The club have sort to reduce this by funneling proceeds from share capital, reducing its wage bill by over 15 percent, as well as receiving cash injections from the Exor — Juve’s holding company.
Just last season, Exor provided a $17 million cash boost against a potential future new share issue, in order to cover the cost of sacking Thiago Motta halfway through the campaign.
With a new-look sporting hierarchy eager to nurture youth, including the likes of Arsenal-linked Kenan Yildiz, the hope is that trimming a bloated wage bill and returning to the Champions League will help to reduce their debts.
The club aims to report net positive by the end of next season, so expect there to be at least several significant sales this summer, should important bids arrive for the likes of Dusan Vlahovic and Douglas Luiz.
According to anonymous betting sites, Juve have dropped down to fourth favorites for the Scudetto next season as they wrestle to stay competitive.
-
Inter Milan $473 Million
Inter Milan’s accounting has been under heavy scrutiny this month, after a London-based financial advisor, hired by an interested buyer, uncovered a web of supposed fictitious sponsorship revenue, as well as institutional cover-ups.

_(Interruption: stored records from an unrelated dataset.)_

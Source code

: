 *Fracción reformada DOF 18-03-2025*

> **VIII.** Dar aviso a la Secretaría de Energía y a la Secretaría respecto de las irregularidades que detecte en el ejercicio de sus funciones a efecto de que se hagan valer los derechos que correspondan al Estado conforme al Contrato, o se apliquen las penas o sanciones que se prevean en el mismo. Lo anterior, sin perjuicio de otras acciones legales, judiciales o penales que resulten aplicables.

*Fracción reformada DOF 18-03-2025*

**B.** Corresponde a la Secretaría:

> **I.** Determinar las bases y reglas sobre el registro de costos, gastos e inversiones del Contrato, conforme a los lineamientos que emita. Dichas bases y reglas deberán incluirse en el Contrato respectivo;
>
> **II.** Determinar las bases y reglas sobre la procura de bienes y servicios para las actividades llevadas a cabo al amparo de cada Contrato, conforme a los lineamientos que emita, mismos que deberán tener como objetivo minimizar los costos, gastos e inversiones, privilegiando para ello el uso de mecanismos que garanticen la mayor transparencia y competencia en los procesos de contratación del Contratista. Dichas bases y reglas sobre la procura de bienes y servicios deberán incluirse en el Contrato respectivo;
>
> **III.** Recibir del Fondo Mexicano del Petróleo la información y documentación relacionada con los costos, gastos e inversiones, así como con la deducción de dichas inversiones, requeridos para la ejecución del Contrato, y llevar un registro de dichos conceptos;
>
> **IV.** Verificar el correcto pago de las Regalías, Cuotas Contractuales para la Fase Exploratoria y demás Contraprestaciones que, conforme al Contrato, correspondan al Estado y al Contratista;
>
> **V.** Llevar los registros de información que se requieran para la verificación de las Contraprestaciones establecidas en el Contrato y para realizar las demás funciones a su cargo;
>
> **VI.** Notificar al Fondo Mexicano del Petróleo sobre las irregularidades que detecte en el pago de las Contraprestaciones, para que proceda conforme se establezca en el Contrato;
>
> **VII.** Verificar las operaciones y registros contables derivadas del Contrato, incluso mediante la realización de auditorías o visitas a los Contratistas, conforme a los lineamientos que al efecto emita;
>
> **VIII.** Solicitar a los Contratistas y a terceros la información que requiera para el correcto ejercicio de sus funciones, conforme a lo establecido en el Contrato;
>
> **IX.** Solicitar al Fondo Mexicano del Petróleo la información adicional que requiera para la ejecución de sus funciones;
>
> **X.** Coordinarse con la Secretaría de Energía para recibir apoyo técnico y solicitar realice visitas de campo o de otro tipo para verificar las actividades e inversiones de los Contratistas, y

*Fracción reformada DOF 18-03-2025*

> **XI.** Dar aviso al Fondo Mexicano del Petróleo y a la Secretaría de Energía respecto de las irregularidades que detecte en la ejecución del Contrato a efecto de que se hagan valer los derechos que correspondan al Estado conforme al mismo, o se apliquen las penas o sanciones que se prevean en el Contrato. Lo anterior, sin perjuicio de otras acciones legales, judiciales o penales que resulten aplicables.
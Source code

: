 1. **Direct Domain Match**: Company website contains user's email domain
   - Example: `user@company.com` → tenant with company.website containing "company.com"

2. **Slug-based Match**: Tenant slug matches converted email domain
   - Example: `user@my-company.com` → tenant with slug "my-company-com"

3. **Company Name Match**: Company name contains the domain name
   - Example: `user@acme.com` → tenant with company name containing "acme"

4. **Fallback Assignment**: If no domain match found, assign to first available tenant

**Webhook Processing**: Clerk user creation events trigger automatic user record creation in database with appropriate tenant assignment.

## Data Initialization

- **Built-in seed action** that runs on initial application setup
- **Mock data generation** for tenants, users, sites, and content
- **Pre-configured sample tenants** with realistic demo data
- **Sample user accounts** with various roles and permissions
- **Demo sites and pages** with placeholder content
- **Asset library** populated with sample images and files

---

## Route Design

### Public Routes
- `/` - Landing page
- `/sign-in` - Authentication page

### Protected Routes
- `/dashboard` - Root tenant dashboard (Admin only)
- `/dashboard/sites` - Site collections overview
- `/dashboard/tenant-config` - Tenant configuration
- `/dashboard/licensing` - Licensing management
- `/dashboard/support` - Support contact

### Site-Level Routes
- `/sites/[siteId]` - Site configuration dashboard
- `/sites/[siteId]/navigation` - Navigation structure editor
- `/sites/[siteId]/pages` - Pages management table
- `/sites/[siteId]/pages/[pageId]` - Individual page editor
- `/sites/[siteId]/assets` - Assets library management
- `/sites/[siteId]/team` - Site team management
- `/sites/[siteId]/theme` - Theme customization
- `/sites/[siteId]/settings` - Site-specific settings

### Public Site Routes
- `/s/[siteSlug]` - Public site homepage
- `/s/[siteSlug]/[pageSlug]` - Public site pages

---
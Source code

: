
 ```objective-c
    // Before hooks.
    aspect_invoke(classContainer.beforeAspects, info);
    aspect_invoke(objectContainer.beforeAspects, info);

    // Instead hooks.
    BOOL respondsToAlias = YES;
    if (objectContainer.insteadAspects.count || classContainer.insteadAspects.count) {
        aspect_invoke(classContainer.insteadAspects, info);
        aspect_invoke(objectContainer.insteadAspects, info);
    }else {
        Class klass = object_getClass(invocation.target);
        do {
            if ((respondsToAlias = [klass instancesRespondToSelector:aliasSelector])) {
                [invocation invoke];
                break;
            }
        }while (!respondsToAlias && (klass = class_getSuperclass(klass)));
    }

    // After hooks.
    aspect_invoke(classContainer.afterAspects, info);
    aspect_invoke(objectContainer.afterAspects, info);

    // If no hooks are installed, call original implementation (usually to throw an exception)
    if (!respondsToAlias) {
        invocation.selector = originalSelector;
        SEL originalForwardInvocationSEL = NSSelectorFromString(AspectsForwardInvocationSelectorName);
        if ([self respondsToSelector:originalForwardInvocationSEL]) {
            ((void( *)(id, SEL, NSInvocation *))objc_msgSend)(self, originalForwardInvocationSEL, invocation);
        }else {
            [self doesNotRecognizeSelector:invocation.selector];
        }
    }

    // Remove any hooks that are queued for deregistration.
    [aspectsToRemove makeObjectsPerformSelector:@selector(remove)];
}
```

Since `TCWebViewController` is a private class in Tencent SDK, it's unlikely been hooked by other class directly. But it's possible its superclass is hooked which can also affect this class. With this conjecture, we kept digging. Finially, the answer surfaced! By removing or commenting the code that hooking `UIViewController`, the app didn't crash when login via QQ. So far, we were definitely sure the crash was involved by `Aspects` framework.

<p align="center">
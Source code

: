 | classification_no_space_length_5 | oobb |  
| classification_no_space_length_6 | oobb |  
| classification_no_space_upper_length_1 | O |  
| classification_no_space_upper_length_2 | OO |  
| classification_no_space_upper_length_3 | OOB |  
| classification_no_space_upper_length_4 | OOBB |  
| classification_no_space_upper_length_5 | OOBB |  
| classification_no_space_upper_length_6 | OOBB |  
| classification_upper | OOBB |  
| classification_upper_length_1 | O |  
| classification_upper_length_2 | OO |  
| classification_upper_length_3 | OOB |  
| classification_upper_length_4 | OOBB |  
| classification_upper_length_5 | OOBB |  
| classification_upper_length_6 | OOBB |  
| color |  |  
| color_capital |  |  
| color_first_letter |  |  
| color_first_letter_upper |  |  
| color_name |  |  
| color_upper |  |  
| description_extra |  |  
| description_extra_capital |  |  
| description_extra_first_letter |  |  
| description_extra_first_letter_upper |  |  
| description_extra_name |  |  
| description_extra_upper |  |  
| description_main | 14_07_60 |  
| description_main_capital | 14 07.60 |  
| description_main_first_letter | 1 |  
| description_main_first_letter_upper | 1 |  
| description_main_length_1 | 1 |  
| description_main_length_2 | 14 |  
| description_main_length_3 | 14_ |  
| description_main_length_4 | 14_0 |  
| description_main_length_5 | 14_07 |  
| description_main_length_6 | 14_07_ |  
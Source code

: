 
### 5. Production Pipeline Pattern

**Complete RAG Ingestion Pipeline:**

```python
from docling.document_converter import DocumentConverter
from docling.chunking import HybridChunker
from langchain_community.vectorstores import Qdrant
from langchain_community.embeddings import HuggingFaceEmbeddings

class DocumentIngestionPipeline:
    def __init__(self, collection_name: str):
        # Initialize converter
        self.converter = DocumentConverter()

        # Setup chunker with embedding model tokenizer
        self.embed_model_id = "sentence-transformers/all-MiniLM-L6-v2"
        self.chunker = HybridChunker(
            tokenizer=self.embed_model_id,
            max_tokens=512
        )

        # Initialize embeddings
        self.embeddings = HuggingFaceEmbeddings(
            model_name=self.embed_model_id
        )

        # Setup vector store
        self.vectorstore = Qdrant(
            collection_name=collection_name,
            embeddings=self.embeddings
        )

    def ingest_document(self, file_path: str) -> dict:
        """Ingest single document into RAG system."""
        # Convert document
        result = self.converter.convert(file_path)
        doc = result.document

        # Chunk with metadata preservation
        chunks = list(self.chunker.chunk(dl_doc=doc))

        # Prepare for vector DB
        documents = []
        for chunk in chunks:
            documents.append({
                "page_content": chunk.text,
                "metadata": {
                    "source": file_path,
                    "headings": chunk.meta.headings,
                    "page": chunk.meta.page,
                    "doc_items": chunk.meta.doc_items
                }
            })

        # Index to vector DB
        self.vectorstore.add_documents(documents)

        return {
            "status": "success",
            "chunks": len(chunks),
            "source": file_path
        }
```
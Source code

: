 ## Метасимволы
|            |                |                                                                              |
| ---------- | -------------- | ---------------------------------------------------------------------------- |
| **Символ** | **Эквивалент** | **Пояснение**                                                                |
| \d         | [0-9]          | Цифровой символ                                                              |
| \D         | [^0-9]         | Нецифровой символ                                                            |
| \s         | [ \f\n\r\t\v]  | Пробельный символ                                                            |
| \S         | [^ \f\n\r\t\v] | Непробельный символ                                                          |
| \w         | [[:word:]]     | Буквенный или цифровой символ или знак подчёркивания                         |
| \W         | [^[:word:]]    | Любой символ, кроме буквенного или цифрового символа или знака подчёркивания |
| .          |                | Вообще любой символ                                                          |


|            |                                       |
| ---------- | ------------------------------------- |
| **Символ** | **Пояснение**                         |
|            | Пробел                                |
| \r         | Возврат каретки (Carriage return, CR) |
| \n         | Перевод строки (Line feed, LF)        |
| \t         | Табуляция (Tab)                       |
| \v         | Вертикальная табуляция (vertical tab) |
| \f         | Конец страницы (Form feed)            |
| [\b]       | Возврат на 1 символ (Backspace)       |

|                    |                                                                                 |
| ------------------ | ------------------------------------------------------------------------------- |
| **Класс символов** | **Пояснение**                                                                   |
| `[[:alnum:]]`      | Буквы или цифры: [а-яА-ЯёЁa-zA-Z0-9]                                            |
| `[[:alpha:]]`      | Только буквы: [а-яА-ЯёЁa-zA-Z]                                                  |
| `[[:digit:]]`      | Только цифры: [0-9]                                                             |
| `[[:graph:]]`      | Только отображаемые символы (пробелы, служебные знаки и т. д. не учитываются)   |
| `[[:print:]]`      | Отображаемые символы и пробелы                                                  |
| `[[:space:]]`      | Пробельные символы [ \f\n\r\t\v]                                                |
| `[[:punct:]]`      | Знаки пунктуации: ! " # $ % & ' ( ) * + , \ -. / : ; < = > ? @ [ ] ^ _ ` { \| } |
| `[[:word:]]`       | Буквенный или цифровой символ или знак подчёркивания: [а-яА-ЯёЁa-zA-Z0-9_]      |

Should these accusations prove concrete, it could well be the biggest scandal in Italian soccer since Calciopoli in 2006, where Juventus were stripped of their titles and relegated to Serie B.
On a completely separate note, Inter Milan’s financial health has deteriorated to a worrying point, which could explain why their former owners have been accused of creating fake financial reports, to use as a smoke screen for ugly truths about their short-term future.
Their overall net financial debt structure includes a bond set to mature in 2027, which carries a burdensome 6.75% interest rate.
Years of gross mismanagement, ballooning player wages and unsustainable spending in the transfer market under former owners the Suning Holdings Group, ultimately led to them defaulting on a loan of nearly $400 million.
US-based asset management company Oaktree Capital, assumed control and have cultivated a more optimistic look for the future. This has been fuelled by vastly improved results on the pitch, including two Champions League finals and a Scudetto since their takeover.
They aim to report a $28 million profit in the current financial year, which comes after significant players sales in recent seasons, including the likes of Achraf Hakimi and Romelu Lukaku.
However, Inter’s outstanding payables are still bubbling under the surface, with mounting yearly interest payments on loans increasing to $40 million. Combined with a sizeable debt bond, they may be forced to refinance them in the near future.
Despite overwhelming success on the pitch in recent years, now-ex-manager Simone Inzaghi had been forced to maximize an ageing, cut-price squad, with the club operating on the breadline.
With the club unable to give him guarantees in the transfer market next season, it is believed to be one of the reasons he accepted a $105m contract to become Al-Hilal manager.